Cette conclusion provient d’une analyse des habitudes de conduite de 20 volontaires américains pendant un mois. Les chercheurs ont regardé à quelle fréquence les conducteurs détournaient leur attention de la route et ôtaient leurs mains du volant pour jouer avec les commandes du véhicule ou se servir de leur téléphone, par exemple.
Les modèles utilisés étaient un Land Rover Range Rover Evoque et une Volvo S90, qui disposent chacun de plusieurs aident à la conduite comme un régulateur de vitesse adaptatif et un système d’aide au maintien dans la voie.

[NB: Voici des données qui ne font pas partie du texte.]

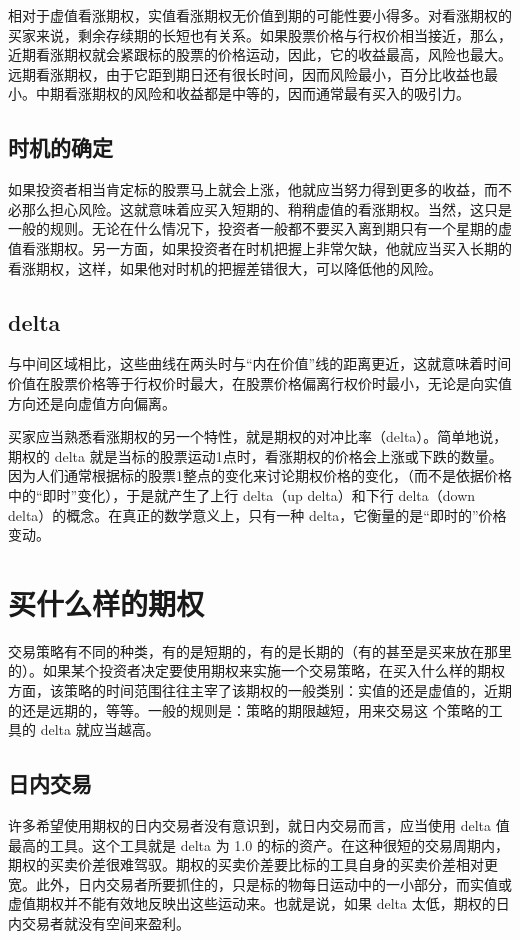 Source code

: 相对于虚值看涨期权，实值看涨期权无价值到期的可能性要小得多。对看涨期权的买家来说，剩余存续期的长短也有关系。如果股票价格与行权价相当接近，那么，近期看涨期权就会紧跟标的股票的价格运动，因此，它的收益最高，风险也最大。远期看涨期权，由于它距到期日还有很长时间，因而风险最小，百分比收益也最小。中期看涨期权的风险和收益都是中等的，因而通常最有买入的吸引力。
\subsection*{时机的确定}
如果投资者相当肯定标的股票马上就会上涨，他就应当努力得到更多的收益，而不必那么担心风险。这就意味着应买入短期的、稍稍虚值的看涨期权。当然，这只是一般的规则。无论在什么情况下，投资者一般都不要买入离到期只有一个星期的虚值看涨期权。另一方面，如果投资者在时机把握上非常欠缺，他就应当买入长期的看涨期权，这样，如果他对时机的把握差错很大，可以降低他的风险。
\subsection*{delta}
与中间区域相比，这些曲线在两头时与“内在价值”线的距离更近，这就意味着时间价值在股票价格等于行权价时最大，在股票价格偏离行权价时最小，无论是向实值方向还是向虚值方向偏离。

买家应当熟悉看涨期权的另一个特性，就是期权的对冲比率（delta）。简单地说，期权的 delta 就是当标的股票运动1点时，看涨期权的价格会上涨或下跌的数量。因为人们通常根据标的股票1整点的变化来讨论期权价格的变化，（而不是依据价格中的“即时”变化），于是就产生了上行 delta（up delta）和下行 delta（down delta）的概念。在真正的数学意义上，只有一种 delta，它衡量的是“即时的”价格变动。
\section{买什么样的期权}
交易策略有不同的种类，有的是短期的，有的是长期的（有的甚至是买来放在那里的）。如果某个投资者决定要使用期权来实施一个交易策略，在买入什么样的期权方面，该策略的时间范围往往主宰了该期权的一般类别：实值的还是虚值的，近期的还是远期的，等等。一般的规则是：策略的期限越短，用来交易这
个策略的工具的 delta 就应当越高。
\subsection*{日内交易}
许多希望使用期权的日内交易者没有意识到，就日内交易而言，应当使用 delta 值最高的工具。这个工具就是 delta 为 1.0 的标的资产。在这种很短的交易周期内，期权的买卖价差很难驾驭。期权的买卖价差要比标的工具自身的买卖价差相对更宽。此外，日内交易者所要抓住的，只是标的物每日运动中的一小部分，而实值或虚值期权并不能有效地反映出这些运动来。也就是说，如果 delta 太低，期权的日内交易者就没有空间来盈利。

Au début de l’enquête, les gens ne changeaient pratiquement pas leurs habitudes de conduite, puisqu’ils n’étaient pas encore familiers avec les diverses technologies embarquées et leur potentiel. Toutefois, plus ils passaient du temps au volant et plus ils développaient une confiance dans ces dispositifs, moins ils portaient attention à la route et moins leur conduite était sécuritaire.

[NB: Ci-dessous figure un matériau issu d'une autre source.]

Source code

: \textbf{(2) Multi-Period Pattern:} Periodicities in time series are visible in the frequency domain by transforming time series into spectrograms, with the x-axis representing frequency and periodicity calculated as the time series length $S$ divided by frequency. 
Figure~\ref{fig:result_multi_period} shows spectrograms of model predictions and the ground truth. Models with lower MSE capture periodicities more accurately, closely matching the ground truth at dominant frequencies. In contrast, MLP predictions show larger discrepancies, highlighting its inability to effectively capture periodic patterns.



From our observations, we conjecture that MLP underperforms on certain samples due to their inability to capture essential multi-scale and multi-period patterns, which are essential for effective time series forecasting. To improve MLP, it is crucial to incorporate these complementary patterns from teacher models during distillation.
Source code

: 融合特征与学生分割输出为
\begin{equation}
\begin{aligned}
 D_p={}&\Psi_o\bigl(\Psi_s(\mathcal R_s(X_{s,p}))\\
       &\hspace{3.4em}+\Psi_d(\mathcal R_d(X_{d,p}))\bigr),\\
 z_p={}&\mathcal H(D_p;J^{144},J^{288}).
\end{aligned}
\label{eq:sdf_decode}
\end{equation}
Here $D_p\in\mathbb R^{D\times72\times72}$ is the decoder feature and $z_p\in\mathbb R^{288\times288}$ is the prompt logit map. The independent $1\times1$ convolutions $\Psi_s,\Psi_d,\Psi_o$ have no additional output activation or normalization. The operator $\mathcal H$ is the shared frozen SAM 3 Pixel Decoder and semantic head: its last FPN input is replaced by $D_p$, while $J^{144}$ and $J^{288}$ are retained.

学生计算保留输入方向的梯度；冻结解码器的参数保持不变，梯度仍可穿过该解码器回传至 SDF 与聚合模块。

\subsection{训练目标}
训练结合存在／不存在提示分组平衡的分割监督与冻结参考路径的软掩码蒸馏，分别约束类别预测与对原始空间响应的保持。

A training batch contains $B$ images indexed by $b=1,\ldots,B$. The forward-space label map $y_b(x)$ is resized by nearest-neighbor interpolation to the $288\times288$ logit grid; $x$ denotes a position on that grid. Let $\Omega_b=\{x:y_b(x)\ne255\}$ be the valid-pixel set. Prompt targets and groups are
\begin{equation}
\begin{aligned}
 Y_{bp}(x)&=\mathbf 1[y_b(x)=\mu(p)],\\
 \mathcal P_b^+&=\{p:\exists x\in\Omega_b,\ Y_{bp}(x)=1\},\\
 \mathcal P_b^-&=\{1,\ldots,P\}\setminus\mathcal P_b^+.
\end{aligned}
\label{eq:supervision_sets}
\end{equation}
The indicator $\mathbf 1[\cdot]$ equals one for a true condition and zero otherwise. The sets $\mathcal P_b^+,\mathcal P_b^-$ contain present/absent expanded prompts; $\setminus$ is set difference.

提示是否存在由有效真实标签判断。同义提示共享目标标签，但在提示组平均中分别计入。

En fait, les conducteurs ont environ 2,5 fois plus de chances de détourner leur attention après un mois à utiliser les systèmes automatisés qu’en temps normal, souligne l’IIHS.
Aussi sophistiqués qu’ils soient, les systèmes comme celui de Volvo, le Super Cruise de Cadillac, l’Autopilote de Tesla ou le ProPILOT de Nissan Pilot sont encore considérés à un niveau 2 sur une échelle de 5 pour ce qui est de la conduite autonome. Ils ne sont pas conçus pour remplacer le conducteur, car ils ont encore du mal à se débrouiller dans plusieurs situations.

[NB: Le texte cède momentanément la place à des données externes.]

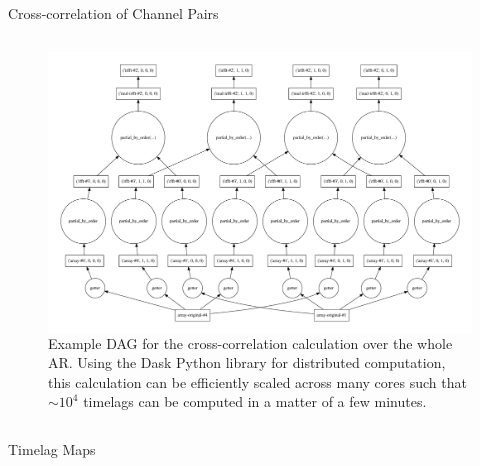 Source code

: \documentclass[final]{beamer}
\begin{document}
\begin{frame}
\begin{columns}[T]
\begin{column}{0.49\linewidth}
\begin{block}{Cross-correlation of Channel Pairs}
\begin{columns}[c]
\begin{column}{0.49\columnwidth}
\begin{itemize}
                \end{itemize}
                \begin{figure}
                    \begin{columns}[c]
                        \includegraphics[width=\columnwidth]{figures/timelag_dag.pdf}
                        \caption{Example DAG for the cross-correlation calculation over the whole AR. Using the Dask Python library \citep{dask_development_team_dask:_2016} for distributed computation, this calculation can be efficiently scaled across many cores such that $\sim10^4$ timelags can be computed in a matter of a few minutes.}
                    \end{columns}
                    \label{fig:timelag_dask_dag}
                \end{figure}
            \end{column}
        \end{columns}
    \end{block}
    \begin{block}{Timelag Maps}
        \begin{figure}
\end{figure}
\end{block}
\end{column}
\end{columns}
\end{frame}
\end{document}
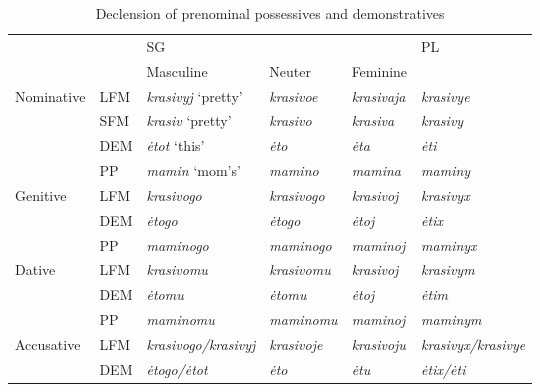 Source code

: \documentclass[output=paper,
colorlinks,
citecolor=brown,
newtxmath
]{langscibook}
\begin{document}
\begin{sidewaystable}\caption{Declension of prenominal possessives and demonstratives}
\label{tab1:paradigm}
\begin{tabularx}{\textwidth}{X|X|XXX|X} 
  \lsptoprule
    &            &                      SG                &            &                                    & PL\\
    &            &                      Masculine &                     Neuter    &         Feminine        &\\
  \midrule
  Nominative&     LFM         &       \textit{krasivyj} `pretty'    & \textit{krasivoe}   & \textit{krasivaja}   & \textit{krasivye}\\
  &     SFM         &       \textit{krasiv} `pretty'    & \textit{krasivo}   & \textit{krasiva}   & \textit{krasivy}\\
  &               DEM         &       \textit{ėtot} `this'        & \textit{ėto}       & \textit{ėta}       & \textit{ėti}\\
  &               PP          &       \textit{mamin} `mom's'       & \textit{mamino}    & \textit{mamina}    & \textit{maminy}\\
  \midrule 
  Genitive&       LFM         &       \textit{krasivogo}          & \textit{krasivogo} & \textit{krasivoj}  & \textit{krasivyx}\\
  &               DEM         &       \textit{ėtogo}              & \textit{ėtogo}     & \textit{ėtoj}      & \textit{ėtix}\\
  &               PP          &       \textit{maminogo}           & \textit{maminogo}  & \textit{maminoj}   & \textit{maminyx}\\
  \midrule
  Dative&         LFM         &       \textit{krasivomu}          & \textit{krasivomu} & \textit{krasivoj}  & \textit{krasivym}\\
  &               DEM         &       \textit{ėtomu}              & \textit{ėtomu}     & \textit{ėtoj}      & \textit{ėtim}\\
  &               PP          &       \textit{maminomu}           & \textit{maminomu}  & \textit{maminoj}   & \textit{maminym}\\
  \midrule
  Accusative&     LFM         &       \textit{krasivogo/krasivyj} & \textit{krasivoje} & \textit{krasivoju} & \textit{krasivyx/krasivye}\\
  &               DEM         &       \textit{ėtogo/ėtot}         & \textit{ėto}       & \textit{ėtu}       & \textit{ėtix/ėti}\\

\end{tabularx}
\end{sidewaystable}
\end{document}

Dans certains cas, une caméra orientée vers le conducteur surveille le degré d’attention de celui-ci et l’invite à reprendre le contrôle s’il est trop distrait, mais pour les autorités responsables de la sécurité routière, ça reste un jeu dangereux, si on peut employer l’expression.
D’ailleurs, dans la vaste majorité des incidents avec décès ou blessures impliquant des véhicules semi-autonomes, l’IIHS fait remarquer que l’inattention du conducteur est toujours en cause.